Voglio dire, quasi citando, che sono i chiodi, le corrosioni, i nodi di filo di ferro, i colpi di sgorbia, le maniglie, le corde, le catenelle, i sassi, i frammenti di stoffa, le colature, i buchi, le lenti ficcate a forza in un tronco, i manufatti informi di cartapesta o di creta, le crepe nel legno, le sbavature, le schegge ispide attorno a un orlo, insomma questi addobbi un po' insensati della struttura vera e propria, a designare l'appartenenza di questi oggetti a una favola misterica. Ex voto, forse. Oppure strumenti rurali, indifferentemente. In genere, si direbbe che nel loro tentativo di celebrare la natura mantengono una spece di natura intermedia. Essi provengono, per loro esplicita costruzione, da luoghi e tempi nei quali la loro funzione era diversa. Perciò sono anche relitti. Ma nel loro essere stati ricomposti, mutati in altro, trattengono ed esprimono il principio del loro formarsi, trasformarsi e conservarsi stranamente identici. Ed è in questo senso che vorrei fosse intesa la mia considerazione iniziale insistendo sul fatto che i rapporti fra le cose, appena stabiliti, in apparenza si cancellano per lasciarne intervenire altri: questi oggetti, che Soddu indica appunto come relazioni.
Ciò che in loro (divisi) è indivisibile è lenergia unitaria della composizione. Nella loro disponibilità simbolica a volte, ma non sempre, di tipo antropomorfico, questi oggetti testimoniano di un metodo costruttivo più esatto del prevedibile. Già di per sé una scala è un emblema straordinariamente ricco di rimandi, ma Soddu vi lavora attorno calcolando vuoti e pieni, e i ritmi, le cadenze, le misure interne, mai lasciando al caso malgrado la prontezza con cui ne raccoglie i suggerimenti, con libertà analogica, e però appunto privilegiando la soluzione armonica. L'aspetto selvaggio o primitivo, in altri termini, è controllato, quasi mai brutale, informale, o comunque emozionale in modo arbitrario. Da cui, nella teatralità, una certa elegante compostezza. Che si ritrova come indizio significativo nella scansione compositiva e nelle risoluzioni pittoriche dei pannelli, dove appunto è più semplice notare come le origini siano altrove, in una nostalgia tenera e sensibilissima per un'astrazione geometrica, per esempio, non estranea alla notazione musicale.

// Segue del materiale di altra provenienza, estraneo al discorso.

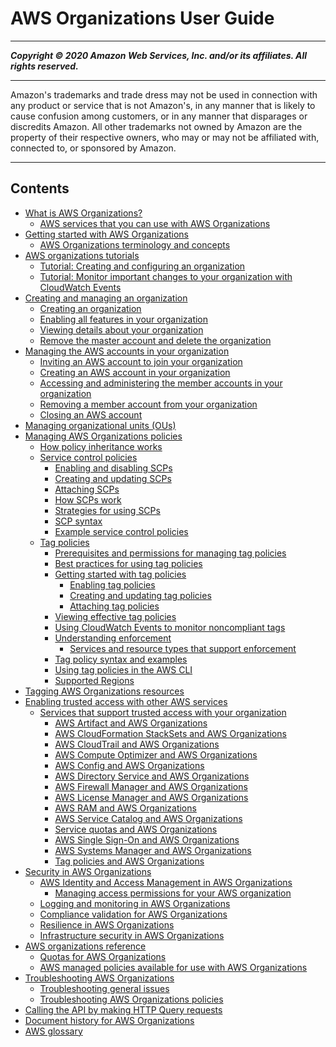 # AWS Organizations User Guide

-----
*****Copyright &copy; 2020 Amazon Web Services, Inc. and/or its affiliates. All rights reserved.*****

-----
Amazon's trademarks and trade dress may not be used in 
     connection with any product or service that is not Amazon's, 
     in any manner that is likely to cause confusion among customers, 
     or in any manner that disparages or discredits Amazon. All other 
     trademarks not owned by Amazon are the property of their respective
     owners, who may or may not be affiliated with, connected to, or 
     sponsored by Amazon.

-----
## Contents
+ [What is AWS Organizations?](orgs_introduction.md)
   + [AWS services that you can use with AWS Organizations](orgs_integrated-services-list.md)
+ [Getting started with AWS Organizations](orgs_getting-started.md)
   + [AWS Organizations terminology and concepts](orgs_getting-started_concepts.md)
+ [AWS organizations tutorials](orgs_tutorials.md)
   + [Tutorial: Creating and configuring an organization](orgs_tutorials_basic.md)
   + [Tutorial: Monitor important changes to your organization with CloudWatch Events](orgs_tutorials_cwe.md)
+ [Creating and managing an organization](orgs_manage_org.md)
   + [Creating an organization](orgs_manage_create.md)
   + [Enabling all features in your organization](orgs_manage_org_support-all-features.md)
   + [Viewing details about your organization](orgs_manage_org_details.md)
   + [Remove the master account and delete the organization](orgs_manage_org_delete.md)
+ [Managing the AWS accounts in your organization](orgs_manage_accounts.md)
   + [Inviting an AWS account to join your organization](orgs_manage_accounts_invites.md)
   + [Creating an AWS account in your organization](orgs_manage_accounts_create.md)
   + [Accessing and administering the member accounts in your organization](orgs_manage_accounts_access.md)
   + [Removing a member account from your organization](orgs_manage_accounts_remove.md)
   + [Closing an AWS account](orgs_manage_accounts_close.md)
+ [Managing organizational units (OUs)](orgs_manage_ous.md)
+ [Managing AWS Organizations policies](orgs_manage_policies.md)
   + [How policy inheritance works](orgs_manage_policies-inheritance.md)
   + [Service control policies](orgs_manage_policies_scp.md)
      + [Enabling and disabling SCPs](enable-scps.md)
      + [Creating and updating SCPs](create-policy.md)
      + [Attaching SCPs](attach-scps.md)
      + [How SCPs work](orgs_manage_policies_about-scps.md)
      + [Strategies for using SCPs](SCP_strategies.md)
      + [SCP syntax](orgs_reference_scp-syntax.md)
      + [Example service control policies](orgs_manage_policies_example-scps.md)
   + [Tag policies](orgs_manage_policies_tag-policies.md)
      + [Prerequisites and permissions for managing tag policies](orgs_manage_policies_tag-policies-prereqs.md)
      + [Best practices for using tag policies](orgs_manage_policies_tag-policies-best-practices.md)
      + [Getting started with tag policies](tag-policies-getting-started.md)
         + [Enabling tag policies](enable-tag-policies.md)
         + [Creating and updating tag policies](orgs_manage_policies_tag-policies-create.md)
         + [Attaching tag policies](attach-tag-policy.md)
      + [Viewing effective tag policies](orgs_manage_policies_tag-policies-effective.md)
      + [Using CloudWatch Events to monitor noncompliant tags](orgs_manage_policies_tag-policies-cwe.md)
      + [Understanding enforcement](orgs_manage_policies_tag-policies-enforcement.md)
         + [Services and resource types that support enforcement](orgs_manage_policies_supported-resources-enforcement.md)
      + [Tag policy syntax and examples](orgs_manage_policies_example-tag-policies.md)
      + [Using tag policies in the AWS CLI](tag-policy-cli.md)
      + [Supported Regions](tag-policies-regions.md)
+ [Tagging AWS Organizations resources](orgs_tagging.md)
+ [Enabling trusted access with other AWS services](orgs_integrate_services.md)
   + [Services that support trusted access with your organization](services-that-can-integrate.md)
      + [AWS Artifact and AWS Organizations](services-that-can-integrate-art.md)
      + [AWS CloudFormation StackSets and AWS Organizations](services-that-can-integrate-cloudformation.md)
      + [AWS CloudTrail and AWS Organizations](services-that-can-integrate-ct.md)
      + [AWS Compute Optimizer and AWS Organizations](services-that-can-integrate-compute-optimizer.md)
      + [AWS Config and AWS Organizations](services-that-can-integrate-config.md)
      + [AWS Directory Service and AWS Organizations](services-that-can-integrate-ads.md)
      + [AWS Firewall Manager and AWS Organizations](services-that-can-integrate-fms.md)
      + [AWS License Manager and AWS Organizations](services-that-can-integrate-license-manager.md)
      + [AWS RAM and AWS Organizations](services-that-can-integrate-ram.md)
      + [AWS Service Catalog and AWS Organizations](services-that-can-integrate-service-catalog.md)
      + [Service quotas and AWS Organizations](services-that-can-integrate-service-quotas.md)
      + [AWS Single Sign-On and AWS Organizations](services-that-can-integrate-peregrine.md)
      + [AWS Systems Manager and AWS Organizations](services-that-can-integrate-systems-manager.md)
      + [Tag policies and AWS Organizations](orgs_integrate_services-tag-policies.md)
+ [Security in AWS Organizations](security.md)
   + [AWS Identity and Access Management in AWS Organizations](orgs_security_iam.md)
      + [Managing access permissions for your AWS organization](orgs_permissions_overview.md)
   + [Logging and monitoring in AWS Organizations](orgs_security_incident-response.md)
   + [Compliance validation for AWS Organizations](orgs_security_compliance-validation.md)
   + [Resilience in AWS Organizations](orgs_security_disaster-recovery-resiliency.md)
   + [Infrastructure security in AWS Organizations](orgs_security_infrastructure.md)
+ [AWS organizations reference](orgs_reference.md)
   + [Quotas for AWS Organizations](orgs_reference_limits.md)
   + [AWS managed policies available for use with AWS Organizations](orgs_reference_available-policies.md)
+ [Troubleshooting AWS Organizations](orgs_troubleshoot.md)
   + [Troubleshooting general issues](orgs_troubleshoot_general.md)
   + [Troubleshooting AWS Organizations policies](org_troubleshoot_policies.md)
+ [Calling the API by making HTTP Query requests](orgs_query-requests.md)
+ [Document history for AWS Organizations](document-history.md)
+ [AWS glossary](glossary.md)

Ma non è solo questo che emerge da una più attenta osservazione delle superfici, ovvero della vera e propria pittura che vi si definisce come dato intrinseco all'oggetto. Isolando i particolari, negli oggetti scultorei il colore tende ad accentuare le asprità sel supporto, le spiega, ne segue le indicazioni consentendone l'emergere di forme organiche, le riconduce a una funzione rituale, talvolta sposta i "segni" nella direzione di una scrittura che si indovina "magica" come se si trattasse di ideogrammi, di geroglifici, di una spece di alfabeto ogamico se si pensa a certe sombologie celtiche appunto su stele, e scale, e sculture lignee di significato enigmatico. Con un piglio "espressionistico" (in senso generico), forse con qualche attenzione ai valori narrativi, e fortemente timbrici, di provenienza "Cobra", dove appunto la scrittura diventa strumento di apparizione. Ed è in questo incontro, infine, che il lavoro di Soddu si caratterizza in modo così suggestivo.
Roberto Sanesi
Nato a Cagliari nel 1946, risiede ed opera a Milano dove ha effettuato studi classici e si è laureato in giurisprudenza. Si è sempre occupato di arte visiva, avvicinandosi negli anni '60 allo sperimentalismo materico di Burri. Di tali anni sono le sue opere di plastica e rame. Nel 1995 fissa in un libro dal titolo "Risalendo la corrente" alcune sue esperienze ed intuizioni, elaborando un progetto in cui la scultura assume una parte preponderante. Dal 1998 partecipa attivamente al gruppo CAOS ITALIANO.